RAW DATA:
· · · · · · ·

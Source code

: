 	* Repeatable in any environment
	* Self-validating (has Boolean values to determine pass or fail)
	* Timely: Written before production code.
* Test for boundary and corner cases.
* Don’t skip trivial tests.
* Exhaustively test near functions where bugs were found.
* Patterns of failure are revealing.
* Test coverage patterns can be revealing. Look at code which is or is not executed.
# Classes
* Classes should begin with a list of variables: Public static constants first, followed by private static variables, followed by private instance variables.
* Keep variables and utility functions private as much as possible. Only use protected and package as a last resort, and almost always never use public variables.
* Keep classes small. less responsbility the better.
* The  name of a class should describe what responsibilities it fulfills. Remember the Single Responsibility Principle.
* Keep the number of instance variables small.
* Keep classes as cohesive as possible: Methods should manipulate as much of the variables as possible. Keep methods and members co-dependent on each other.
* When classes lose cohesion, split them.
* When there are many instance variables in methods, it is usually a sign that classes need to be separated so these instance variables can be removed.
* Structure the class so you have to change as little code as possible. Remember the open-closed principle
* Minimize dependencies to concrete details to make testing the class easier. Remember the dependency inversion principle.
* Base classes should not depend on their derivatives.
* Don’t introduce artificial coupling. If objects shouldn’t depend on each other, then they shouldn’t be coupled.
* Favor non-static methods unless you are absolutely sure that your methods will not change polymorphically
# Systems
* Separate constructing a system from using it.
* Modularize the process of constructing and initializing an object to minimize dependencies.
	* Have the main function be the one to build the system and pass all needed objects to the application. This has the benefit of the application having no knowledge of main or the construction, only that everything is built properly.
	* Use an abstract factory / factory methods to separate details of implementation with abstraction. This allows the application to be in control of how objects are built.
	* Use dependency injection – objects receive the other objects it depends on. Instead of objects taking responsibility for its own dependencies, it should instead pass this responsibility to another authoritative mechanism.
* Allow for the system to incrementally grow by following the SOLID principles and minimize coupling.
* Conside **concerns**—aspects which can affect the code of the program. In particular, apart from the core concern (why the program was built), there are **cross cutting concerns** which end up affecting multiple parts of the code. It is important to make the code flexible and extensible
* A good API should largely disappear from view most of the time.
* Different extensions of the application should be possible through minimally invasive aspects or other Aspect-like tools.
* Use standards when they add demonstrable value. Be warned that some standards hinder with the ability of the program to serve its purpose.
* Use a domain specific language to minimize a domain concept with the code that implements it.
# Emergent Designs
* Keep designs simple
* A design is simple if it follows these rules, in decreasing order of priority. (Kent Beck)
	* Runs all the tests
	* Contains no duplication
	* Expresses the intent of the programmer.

· · · · · · ·

DESCRIPTION OF THE TASK: In the entries above, find lines with "other" and copy each.

RESULT OF THIS EXERCISE:
* Keep classes as cohesive as possible: Methods should manipulate as much of the variables as possible. Keep methods and members co-dependent on each other.
* Don’t introduce artificial coupling. If objects shouldn’t depend on each other, then they shouldn’t be coupled.
	* Use dependency injection – objects receive the other objects it depends on. Instead of objects taking responsibility for its own dependencies, it should instead pass this responsibility to another authoritative mechanism.
* Different extensions of the application should be possible through minimally invasive aspects or other Aspect-like tools.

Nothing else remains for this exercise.